このシリーズの目的の一つは、今後予定されている重要な変更点をデベロッパーに前もって提供することです。これらは、ユーザー エクスペリエンスやプラットフォームの機能を向上させるために重要なことです。

下記のタイムラインは、これらの変更の発生が見込まれる時期です。ただし、機能のリリース バージョンは変更される場合があります。

ユーザー エージェントの情報量削減

User-Agent ヘッダーとそれに関連付けられた JS インターフェースは、ブラウザやデバイスの有用な情報を伝えるだけでなく、リネージや不正確な情報というレガシー情報も保持します。UA 文字列の解析バグがほぼ無限に増加するなかで問題となるのは、すべてのナビゲーション リクエストとサブリソース リクエストに対して、UA 文字列が受動的にサーバーに送信されることです。これは約 10 ビットのエントロピーを表します。ユーザーがウェブ上を移動する際に、それを使用して安定したトラッキング ID を作成できます。

現在の計画では、低エントロピーのブラウザのメジャー バージョン、プラットフォーム名、モバイルネスのリリースを継続し、高エントロピー情報を凍結することで、既存の UA 文字列を削減します。ヘッダーに含まれている情報よりも追加情報が必要なユースケース向けに、Chrome 89 以降、User-Agent Client Hints API を提供しています。

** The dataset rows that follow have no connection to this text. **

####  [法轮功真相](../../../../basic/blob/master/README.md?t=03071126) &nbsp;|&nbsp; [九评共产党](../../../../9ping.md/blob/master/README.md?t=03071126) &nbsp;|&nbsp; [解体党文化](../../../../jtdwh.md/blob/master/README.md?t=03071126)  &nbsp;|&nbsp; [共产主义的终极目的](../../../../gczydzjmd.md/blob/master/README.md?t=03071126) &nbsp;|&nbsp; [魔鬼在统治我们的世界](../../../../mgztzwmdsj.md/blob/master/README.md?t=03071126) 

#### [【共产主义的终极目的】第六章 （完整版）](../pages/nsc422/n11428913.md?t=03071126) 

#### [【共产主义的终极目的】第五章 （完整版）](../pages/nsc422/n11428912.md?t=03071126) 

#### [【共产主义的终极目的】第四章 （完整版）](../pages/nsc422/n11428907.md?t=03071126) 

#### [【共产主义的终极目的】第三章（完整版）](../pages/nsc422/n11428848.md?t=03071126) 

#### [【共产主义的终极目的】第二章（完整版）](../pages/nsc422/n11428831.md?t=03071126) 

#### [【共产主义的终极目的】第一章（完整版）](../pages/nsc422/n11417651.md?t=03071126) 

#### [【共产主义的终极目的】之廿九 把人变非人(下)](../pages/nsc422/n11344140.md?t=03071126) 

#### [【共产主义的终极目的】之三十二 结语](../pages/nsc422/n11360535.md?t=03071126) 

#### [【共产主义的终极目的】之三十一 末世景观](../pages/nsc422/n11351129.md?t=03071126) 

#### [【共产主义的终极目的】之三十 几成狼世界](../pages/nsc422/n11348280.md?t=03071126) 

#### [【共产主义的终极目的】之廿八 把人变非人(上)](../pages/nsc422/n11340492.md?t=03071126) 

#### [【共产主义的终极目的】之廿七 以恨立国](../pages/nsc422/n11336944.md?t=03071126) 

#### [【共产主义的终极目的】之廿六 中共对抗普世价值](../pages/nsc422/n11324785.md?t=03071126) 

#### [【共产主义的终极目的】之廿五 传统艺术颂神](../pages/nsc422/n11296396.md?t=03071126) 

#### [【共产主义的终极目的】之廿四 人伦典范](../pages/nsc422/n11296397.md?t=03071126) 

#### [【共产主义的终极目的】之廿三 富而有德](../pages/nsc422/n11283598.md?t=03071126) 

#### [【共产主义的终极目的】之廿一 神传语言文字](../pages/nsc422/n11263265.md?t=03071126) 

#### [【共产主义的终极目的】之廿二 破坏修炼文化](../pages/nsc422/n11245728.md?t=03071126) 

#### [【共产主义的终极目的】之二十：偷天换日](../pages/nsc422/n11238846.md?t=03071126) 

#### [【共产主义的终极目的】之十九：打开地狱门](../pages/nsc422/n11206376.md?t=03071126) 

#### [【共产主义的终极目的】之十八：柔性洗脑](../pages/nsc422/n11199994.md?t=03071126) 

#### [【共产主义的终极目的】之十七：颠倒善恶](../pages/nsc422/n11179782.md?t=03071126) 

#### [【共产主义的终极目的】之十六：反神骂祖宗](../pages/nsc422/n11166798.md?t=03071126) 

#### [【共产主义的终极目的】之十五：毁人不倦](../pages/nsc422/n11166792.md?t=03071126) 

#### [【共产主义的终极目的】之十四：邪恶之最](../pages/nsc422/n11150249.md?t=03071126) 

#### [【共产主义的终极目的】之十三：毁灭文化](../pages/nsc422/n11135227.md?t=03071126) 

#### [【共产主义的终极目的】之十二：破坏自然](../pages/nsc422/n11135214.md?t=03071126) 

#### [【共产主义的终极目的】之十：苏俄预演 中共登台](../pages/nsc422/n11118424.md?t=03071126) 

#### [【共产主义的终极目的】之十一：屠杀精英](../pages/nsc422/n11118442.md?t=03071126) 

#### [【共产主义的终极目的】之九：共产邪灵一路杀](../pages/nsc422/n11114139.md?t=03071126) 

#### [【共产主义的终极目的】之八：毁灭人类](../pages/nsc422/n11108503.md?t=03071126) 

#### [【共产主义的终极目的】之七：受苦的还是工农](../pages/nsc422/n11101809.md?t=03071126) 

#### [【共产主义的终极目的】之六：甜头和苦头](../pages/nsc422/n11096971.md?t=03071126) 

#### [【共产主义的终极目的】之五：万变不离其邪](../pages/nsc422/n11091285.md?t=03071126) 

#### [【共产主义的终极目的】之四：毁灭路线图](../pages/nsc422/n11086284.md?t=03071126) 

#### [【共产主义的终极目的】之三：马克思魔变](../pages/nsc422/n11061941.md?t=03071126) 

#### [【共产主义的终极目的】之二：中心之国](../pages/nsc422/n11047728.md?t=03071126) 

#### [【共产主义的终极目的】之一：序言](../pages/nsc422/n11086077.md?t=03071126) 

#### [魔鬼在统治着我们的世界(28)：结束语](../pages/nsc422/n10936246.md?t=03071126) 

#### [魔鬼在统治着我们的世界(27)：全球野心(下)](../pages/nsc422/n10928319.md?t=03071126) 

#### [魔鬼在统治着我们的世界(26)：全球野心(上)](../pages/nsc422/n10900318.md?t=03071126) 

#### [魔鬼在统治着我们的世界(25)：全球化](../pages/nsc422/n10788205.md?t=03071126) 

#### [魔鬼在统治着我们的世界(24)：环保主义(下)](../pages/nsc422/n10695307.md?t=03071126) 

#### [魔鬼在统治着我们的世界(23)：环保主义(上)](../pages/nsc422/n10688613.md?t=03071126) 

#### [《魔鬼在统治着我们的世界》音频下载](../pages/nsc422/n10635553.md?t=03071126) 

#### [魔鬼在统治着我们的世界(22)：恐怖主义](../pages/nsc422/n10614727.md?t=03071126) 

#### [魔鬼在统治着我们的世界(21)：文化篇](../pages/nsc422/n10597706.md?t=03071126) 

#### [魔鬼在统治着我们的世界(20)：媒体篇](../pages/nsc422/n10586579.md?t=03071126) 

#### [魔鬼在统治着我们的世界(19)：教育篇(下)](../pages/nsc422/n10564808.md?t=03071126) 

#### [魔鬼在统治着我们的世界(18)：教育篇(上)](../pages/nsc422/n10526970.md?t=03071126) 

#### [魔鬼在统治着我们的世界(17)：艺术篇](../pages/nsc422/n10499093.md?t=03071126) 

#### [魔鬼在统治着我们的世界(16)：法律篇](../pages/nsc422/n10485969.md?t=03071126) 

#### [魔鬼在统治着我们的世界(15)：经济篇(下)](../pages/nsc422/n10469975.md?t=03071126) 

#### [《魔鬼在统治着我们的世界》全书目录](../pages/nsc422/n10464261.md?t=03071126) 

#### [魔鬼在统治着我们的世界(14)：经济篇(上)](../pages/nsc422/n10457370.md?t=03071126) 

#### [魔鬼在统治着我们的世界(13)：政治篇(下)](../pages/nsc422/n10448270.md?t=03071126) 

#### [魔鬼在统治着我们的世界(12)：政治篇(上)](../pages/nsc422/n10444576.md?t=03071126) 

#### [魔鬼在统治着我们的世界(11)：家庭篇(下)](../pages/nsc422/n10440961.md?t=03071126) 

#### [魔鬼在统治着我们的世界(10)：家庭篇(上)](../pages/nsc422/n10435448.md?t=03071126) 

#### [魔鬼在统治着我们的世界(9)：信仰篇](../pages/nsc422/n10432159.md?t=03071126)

Google は実験とフィードバックのためにオリジン トライアルを 6 か月間実施しましたが、参加者は 200 人を超えていましたが、障害に関するフィードバックはありませんでした。

Local Fonts Access API

Chrome で Local Font Access API がリリースされます。サイトでは長い間ローカル フォントを使用できましたが、この API はローカル フォントのリストを列挙し、フォントデータ自体にアクセスできるようにします。この機能により、ユーザーはウェブベースのデザインやその他のアプリケーションですべてのフォントを使用できます。

ローカル フォントは長い間、フィンガープリント ベクターとして知られています。この新しい API でフィンガープリントにフォントを使用できる機能が増えることはありませんが、Chrome で新しい Local Font Access API を使用するには、サイトに対して新しい "local-fonts" 権限を付与する必要があります。

将来的には、ローカル フォントへのアクセスを提供する他の API を使用する前に、同じ「local-fonts」権限を付与する必要があります。

  • タイムライン: Chrome 103 をターゲットとする(2022 年 6 月)
  • 行動を促すフレーズ: API に関する詳細と、実装を開始するための使用方法をご覧ください。

BFCache を Cache-control: no-store と連携させる

Google は、戻る/フォワード キャッシュが即座に「戻る/進む」ナビゲーションを提供する頻度を向上させる可能性が高いことを発見しました。そのためには、Cache-control: no-store HTTP ヘッダーで配信されたページでの BFCache の動作を変更する必要があります。Google では、さまざまなシグナルをモニタリングし(HTTP のみの Cookie が変更されるたびに BFCache からページを削除するなど)、固有のコンテキストのカーブアウト(Enterprise/Education のお客様向けのグループ ポリシーなど)を行うことで、想定外の事態を防ぐように設計された公開提案を行っています。今回のプログラムは複雑ですが、エキサイティングなプログラムですので、詳しい調査とフィードバックをお待ちしています。

  • タイムライン: Chrome 104(2022 年 7 月)を対象にしていますが、特に大きな変更はありません。
  • 行動喚起: 詳細については、提案をご覧ください。進行中の実装を可能にする方法や、Google のアプローチが新たなハードルをもたらす実際のシナリオなどのフィードバックを共有する方法などが記載されています。

このシリーズを通じて、デベロッパー コミュニティが私のチームやその仕事をより身近に感じられるようにすることで、集中力とつながりを感じられるようにしたいと考えています。今後の最新情報にもご注目ください。

どうぞよろしくお願いいたします。